◆ **Instructions for the task**:
If a line in the listing includes the word "profile", copy it out.

◆ **Data provided**:

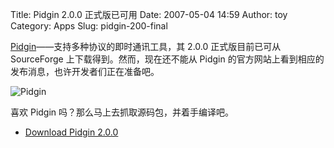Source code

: Title: Pidgin 2.0.0 正式版已可用
Date: 2007-05-04 14:59
Author: toy
Category: Apps
Slug: pidgin-200-final

[Pidgin](http://pidgin.im/)——支持多种协议的即时通讯工具，其 2.0.0
正式版目前已可从 SourceForge 上下载得到。然而，现在还不能从 Pidgin
的官方网站上看到相应的发布消息，也许开发者们正在准备吧。

![Pidgin](http://i.linuxtoy.org/i/2007/04/pidgin-avatar.png)

喜欢 Pidgin 吗？那么马上去抓取源码包，并着手编译吧。

- [Download Pidgin
2.0.0](http://sourceforge.net/project/showfiles.php?group_id=235&package_id=230234&release_id=505814)
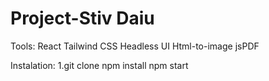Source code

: # Project-Stiv Daiu




Tools:
React
Tailwind CSS
Headless UI
Html-to-image
jsPDF


Instalation:
1.git clone 
npm install
npm start 

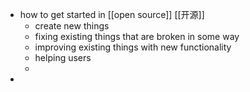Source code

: - how to get started in [[open source]] [[开源]]
	- create new things
	- fixing existing things that are broken in some way
	- improving existing things with new functionality
	- helping users
	-
-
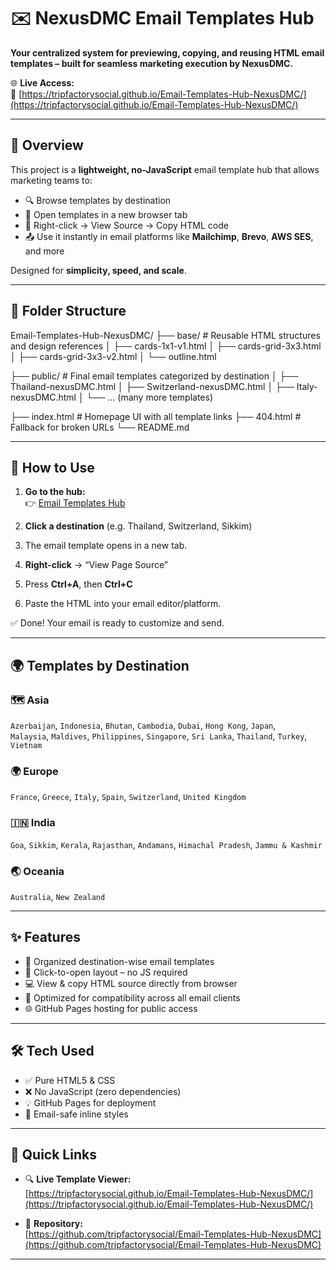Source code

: # ✉️ NexusDMC Email Templates Hub

**Your centralized system for previewing, copying, and reusing HTML email templates – built for seamless marketing execution by NexusDMC.**

🌐 **Live Access:**  
🔗 [https://tripfactorysocial.github.io/Email-Templates-Hub-NexusDMC/](https://tripfactorysocial.github.io/Email-Templates-Hub-NexusDMC/)

---

## 📌 Overview

This project is a **lightweight, no-JavaScript** email template hub that allows marketing teams to:

- 🔍 Browse templates by destination
- 🔗 Open templates in a new browser tab
- 🧾 Right-click → View Source → Copy HTML code
- 📤 Use it instantly in email platforms like **Mailchimp**, **Brevo**, **AWS SES**, and more

Designed for **simplicity, speed, and scale**.

---

## 🧱 Folder Structure

Email-Templates-Hub-NexusDMC/
├── base/ # Reusable HTML structures and design references
│ ├── cards-1x1-v1.html
│ ├── cards-grid-3x3.html
│ ├── cards-grid-3x3-v2.html
│ └── outline.html

├── public/ # Final email templates categorized by destination
│ ├── Thailand-nexusDMC.html
│ ├── Switzerland-nexusDMC.html
│ ├── Italy-nexusDMC.html
│ └── ... (many more templates)

├── index.html # Homepage UI with all template links
├── 404.html # Fallback for broken URLs
└── README.md

---

## 🧭 How to Use

1. **Go to the hub:**  
   👉 [Email Templates Hub](https://tripfactorysocial.github.io/Email-Templates-Hub-NexusDMC/)

2. **Click a destination** (e.g. Thailand, Switzerland, Sikkim)

3. The email template opens in a new tab.

4. **Right-click** → “View Page Source”

5. Press **Ctrl+A**, then **Ctrl+C**

6. Paste the HTML into your email editor/platform.

✅ Done! Your email is ready to customize and send.

---

## 🌍 Templates by Destination

### **🗺 Asia**

`Azerbaijan`, `Indonesia`, `Bhutan`, `Cambodia`, `Dubai`, `Hong Kong`, `Japan`,  
`Malaysia`, `Maldives`, `Philippines`, `Singapore`, `Sri Lanka`, `Thailand`, `Turkey`, `Vietnam`

### **🌍 Europe**

`France`, `Greece`, `Italy`, `Spain`, `Switzerland`, `United Kingdom`

### **🇮🇳 India**

`Goa`, `Sikkim`, `Kerala`, `Rajasthan`, `Andamans`, `Himachal Pradesh`, `Jammu & Kashmir`

### **🌏 Oceania**

`Australia`, `New Zealand`

---

## ✨ Features

- 📂 Organized destination-wise email templates
- 🔗 Click-to-open layout – no JS required
- 💻 View & copy HTML source directly from browser
- 🧱 Optimized for compatibility across all email clients
- 🌐 GitHub Pages hosting for public access

---

## 🛠 Tech Used

- ✅ Pure HTML5 & CSS
- ❌ No JavaScript (zero dependencies)
- 💡 GitHub Pages for deployment
- 📨 Email-safe inline styles

---

## 🔗 Quick Links

- 🔍 **Live Template Viewer:**  
  [https://tripfactorysocial.github.io/Email-Templates-Hub-NexusDMC/](https://tripfactorysocial.github.io/Email-Templates-Hub-NexusDMC/)

- 📂 **Repository:**  
  [https://github.com/tripfactorysocial/Email-Templates-Hub-NexusDMC](https://github.com/tripfactorysocial/Email-Templates-Hub-NexusDMC)

---
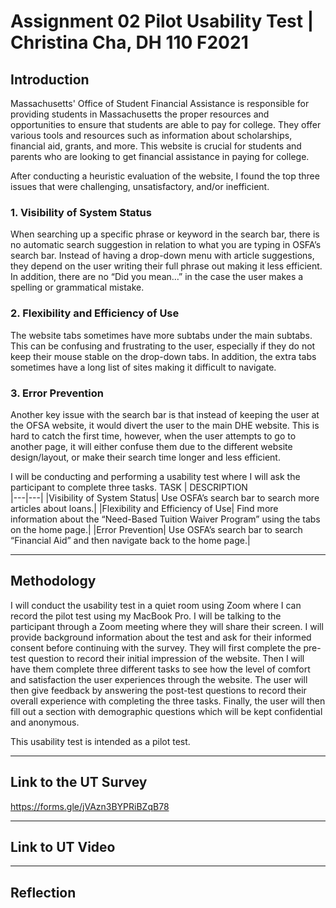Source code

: # Assignment 02 Pilot Usability Test | Christina Cha, DH 110 F2021 


## Introduction
Massachusetts' Office of Student Financial Assistance is responsible for providing students in Massachusetts the proper resources and opportunities to ensure that students are able to pay for college. They offer various tools and resources such as information about scholarships, financial aid, grants, and more. This website is crucial for students and parents who are looking to get financial assistance in paying for college. 

After conducting a heuristic evaluation of the website, I found the top three issues that were challenging, unsatisfactory, and/or inefficient. 

### 1. Visibility of System Status
When searching up a specific phrase or keyword in the search bar, there is no automatic search suggestion in relation to what you are typing in OSFA’s search bar. Instead of having a drop-down menu with article suggestions, they depend on the user writing their full phrase out making it less efficient. In addition, there are no “Did you mean…” in the case the user makes a spelling or grammatical mistake. 

### 2. Flexibility and Efficiency of Use
The website tabs sometimes have more subtabs under the main subtabs. This can be confusing and frustrating to the user, especially if they do not keep their mouse stable on the drop-down tabs. In addition, the extra tabs sometimes have a long list of sites making it difficult to navigate. 

### 3. Error Prevention
Another key issue with the search bar is that instead of keeping the user at the OFSA website, it would divert the user to the main DHE website. This is hard to catch the first time, however, when the user attempts to go to another page, it will either confuse them due to the different website design/layout, or make their search time longer and less efficient.

I will be conducting and performing a usability test where I will ask the participant to complete three tasks. 
TASK | DESCRIPTION  
|---|---|
|Visibility of System Status| Use OSFA’s search bar to search more articles about loans.|
|Flexibility and Efficiency of Use| Find more information about the “Need-Based Tuition Waiver Program” using the tabs on the home page.| 
|Error Prevention| Use OSFA’s search bar to search “Financial Aid” and then navigate back to the home page.| 

---
## Methodology
I will conduct the usability test in a quiet room using Zoom where I can record the pilot test using my MacBook Pro. I will be talking to the participant through a Zoom meeting where they will share their screen. I will provide background information about the test and ask for their informed consent before continuing with the survey. They will first complete the pre-test question to record their initial impression of the website. Then I will have them complete three different tasks to see how the level of comfort and satisfaction the user experiences through the website. The user will then give feedback by answering the post-test questions to record their overall experience with completing the three tasks. Finally, the user will then fill out a section with demographic questions which will be kept confidential and anonymous. 

This usability test is intended as a pilot test.

---
## Link to the UT Survey
https://forms.gle/jVAzn3BYPRiBZqB78 

---
## Link to UT Video


---
## Reflection

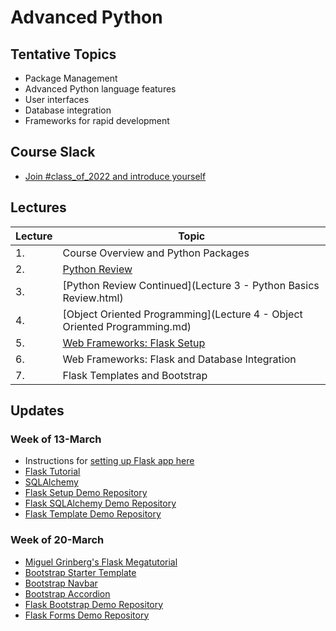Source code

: # Advanced Python

## Tentative Topics

* Package Management
* Advanced Python language features
* User interfaces
* Database integration
* Frameworks for rapid development

## Course Slack

* [Join #class_of_2022 and introduce yourself](https://join.slack.com/t/abaarsotechu/shared_invite/zt-mx9q0zzq-uaVHrxfdiRK58Jen1_FZkA)



## Lectures

| Lecture | Topic                                                                     |
|---------|---------------------------------------------------------------------------|
| 1.      | Course Overview and Python Packages                                       |
| 2.      | [Python Review](lecture2/lecture2-slides.html)                            |
| 3.      | [Python Review Continued](Lecture 3 - Python Basics Review.html)          |
| 4.      | [Object Oriented Programming](Lecture 4 - Object Oriented Programming.md) |
| 5.      | [Web Frameworks: Flask Setup](flask_setup_steps.md)                       |
| 6.      | Web Frameworks: Flask and Database Integration                            |
| 7.      | Flask Templates and Bootstrap                                             |

## Updates

### Week of 13-March

* Instructions for [setting up Flask app here](flask_setup_steps.md)
* [Flask Tutorial](https://flask.palletsprojects.com/en/1.1.x/tutorial/layout/)
* [SQLAlchemy](https://www.sqlalchemy.org/library.html#tutorials)
* [Flask Setup Demo Repository](https://github.com/innomadic/flask_demo)
* [Flask SQLAlchemy Demo Repository](https://github.com/innomadic/flask_sqlalchemy_demo)
* [Flask Template Demo Repository](https://github.com/innomadic/flask_template_demo)

### Week of 20-March 

* [Miguel Grinberg's Flask Megatutorial](https://blog.miguelgrinberg.com/post/the-flask-mega-tutorial-part-i-hello-world)
* [Bootstrap Starter Template](https://getbootstrap.com/docs/5.0/getting-started/introduction/#starter-template)
* [Bootstrap Navbar](https://getbootstrap.com/docs/5.0/components/navbar/)
* [Bootstrap Accordion](https://getbootstrap.com/docs/5.0/components/accordion/)
* [Flask Bootstrap Demo Repository](https://github.com/innomadic/flask_bootstrap_demo)
* [Flask Forms Demo Repository](https://github.com/innomadic/flask_form_demo)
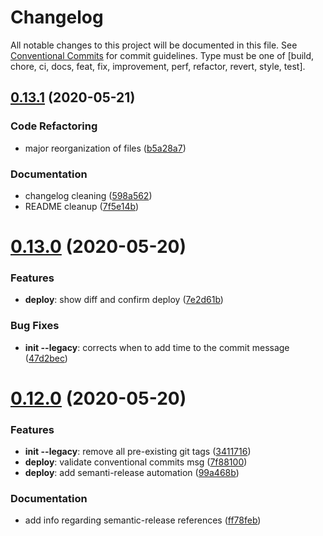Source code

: # Changelog

All notable changes to this project will be documented in this file. See
[Conventional Commits](https://conventionalcommits.org) for commit guidelines.
Type must be one of [build, chore, ci, docs, feat, fix, improvement, perf, refactor, revert, style, test].

## [0.13.1](https://github.com/cob/cob-cli/compare/v0.13.0...v0.13.1) (2020-05-21)


### Code Refactoring

* major reorganization of files ([b5a28a7](https://github.com/cob/cob-cli/commit/b5a28a753676f68d71052f3254465cdc0f8969ab))


### Documentation

* changelog cleaning ([598a562](https://github.com/cob/cob-cli/commit/598a5629c563c079146bd596725f91ce937200a9))
* README cleanup ([7f5e14b](https://github.com/cob/cob-cli/commit/7f5e14b1f848425af53d31d042a6ad6836a2e0ce))

# [0.13.0](https://github.com/cob/cob-cli/compare/v0.12.0...v0.13.0) (2020-05-20)



### Features

* **deploy**: show diff and confirm deploy ([7e2d61b](https://github.com/cob/cob-cli/commit/7e2d61b1789f52cf2e8a5d9cd04fe995f5cbb323))

### Bug Fixes

* **init --legacy**: corrects when to add time to the commit message ([47d2bec](https://github.com/cob/cob-cli/commit/47d2becc61de9549dd05daee79fe4318ca649bf0))



# [0.12.0](https://github.com/cob/cob-cli/compare/v0.11.0...v0.12.0) (2020-05-20)


### Features

* **init --legacy**: remove all pre-existing git tags ([3411716](https://github.com/cob/cob-cli/commit/3411716c03670327331af370a5410538fc9ae631))
* **deploy**: validate conventional commits msg ([7f88100](https://github.com/cob/cob-cli/commit/7f88100f70429af045d65e371d81d23932deae23))
* **deploy**: add semanti-release automation ([99a468b](https://github.com/cob/cob-cli/commit/99a468b10b54e8a0601ef8dec40d74518c115eeb))

### Documentation

* add info regarding semantic-release references ([ff78feb](https://github.com/cob/cob-cli/commit/ff78febbda4a3195a12a925f1c5f635d7dba88e0))
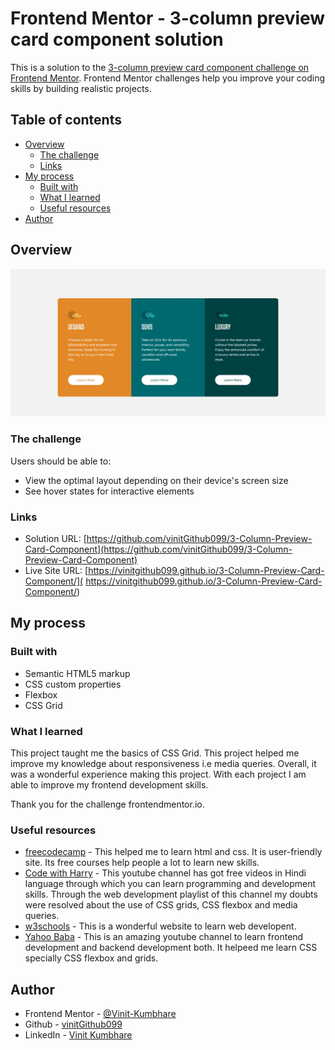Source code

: # Frontend Mentor - 3-column preview card component solution

This is a solution to the [3-column preview card component challenge on Frontend Mentor](https://www.frontendmentor.io/challenges/3column-preview-card-component-pH92eAR2-). Frontend Mentor challenges help you improve your coding skills by building realistic projects. 

## Table of contents

- [Overview](#overview)
  - [The challenge](#the-challenge)
  - [Links](#links)
- [My process](#my-process)
  - [Built with](#built-with)
  - [What I learned](#what-i-learned)
  - [Useful resources](#useful-resources)
- [Author](#author)


## Overview

![](./images/3ColumnPreviewCards.jfif "Order Summary Page")

### The challenge

Users should be able to:

- View the optimal layout depending on their device's screen size
- See hover states for interactive elements


### Links

- Solution URL: [https://github.com/vinitGithub099/3-Column-Preview-Card-Component](https://github.com/vinitGithub099/3-Column-Preview-Card-Component)
- Live Site URL: [https://vinitgithub099.github.io/3-Column-Preview-Card-Component/]( https://vinitgithub099.github.io/3-Column-Preview-Card-Component/)

## My process

### Built with

- Semantic HTML5 markup
- CSS custom properties
- Flexbox
- CSS Grid


### What I learned

This project taught me the basics of CSS Grid. This project helped me improve my knowledge about responsiveness i.e media queries. Overall, it was a wonderful experience making this project. With each project I am able to improve my frontend development skills. 

Thank you for the challenge frontendmentor.io.


### Useful resources

- [freecodecamp](https://www.freecodecamp.com) - This helped me to learn html and css. It is user-friendly site. Its free courses help people a lot to learn new skills. 
- [Code with Harry](https://www.youtube.com/c/CodeWithHarry) - This youtube channel has got free videos in Hindi language through which you can learn programming and development skills. Through the web development playlist of this channel my doubts were resolved about the use of CSS grids, CSS flexbox and media queries.
- [w3schools](https://www.w3schools.com/) - This is a wonderful website to learn web developent. 
- [Yahoo Baba](https://www.youtube.com/c/YahooBaba) - This is an amazing youtube channel to learn frontend development and backend development both.
It helpeed me learn CSS specially CSS flexbox and grids.

## Author

- Frontend Mentor - [@Vinit-Kumbhare](https://www.frontendmentor.io/profile/Vinit-Kumbhare)
- Github - [vinitGithub099](https://github.com/vinitGithub099)
- LinkedIn - [Vinit Kumbhare](https://www.linkedin.com/in/vinit-kumbhare-5528a221a/)
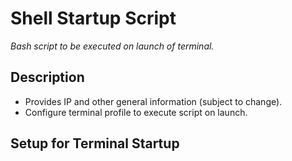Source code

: # Shell Startup Script

_Bash script to be executed on launch of terminal._

## Description
- Provides IP and other general information (subject to change).  
- Configure terminal profile to execute script on launch.  

## Setup for Terminal Startup

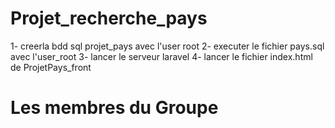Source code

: # Projet_recherche_pays

1- creerla bdd sql projet_pays avec l'user root
2- executer le fichier pays.sql avec l'user_root
3- lancer le serveur laravel
4- lancer le fichier index.html de ProjetPays_front

# Les membres du Groupe 
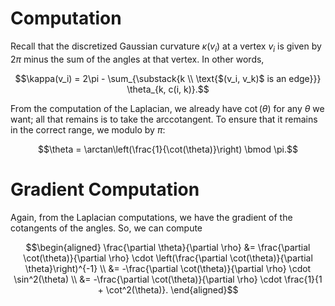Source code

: # Computation
Recall that the discretized Gaussian curvature $\kappa(v_i)$ at a vertex $v_i$ is given by $2\pi$ minus the sum of the angles at that vertex. In other words,

$$\kappa(v_i) = 2\pi - \sum_{\substack{k \\ \text{$(v_i, v_k)$ is an edge}}} \theta_{k, c(i, k)}.$$

From the computation of the Laplacian, we already have $\cot(\theta)$ for any $\theta$ we want; all that remains is to take the arccotangent. To ensure that it remains in the correct range, we modulo by $\pi$:

$$\theta = \arctan\left(\frac{1}{\cot(\theta)}\right) \bmod \pi.$$

# Gradient Computation
Again, from the Laplacian computations, we have the gradient of the cotangents of the angles. So, we can compute

$$\begin{aligned}
    \frac{\partial \theta}{\partial \rho} &= \frac{\partial \cot(\theta)}{\partial \rho} \cdot \left(\frac{\partial \cot(\theta)}{\partial \theta}\right)^{-1} \\
        &= -\frac{\partial \cot(\theta)}{\partial \rho} \cdot \sin^2(\theta) \\
        &= -\frac{\partial \cot(\theta)}{\partial \rho} \cdot \frac{1}{1 + \cot^2(\theta)}.
\end{aligned}$$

◆ **Solution to the exercise**:
- Frontend Mentor - [@Vinit-Kumbhare](https://www.frontendmentor.io/profile/Vinit-Kumbhare)
- Configure terminal profile to execute script on launch.  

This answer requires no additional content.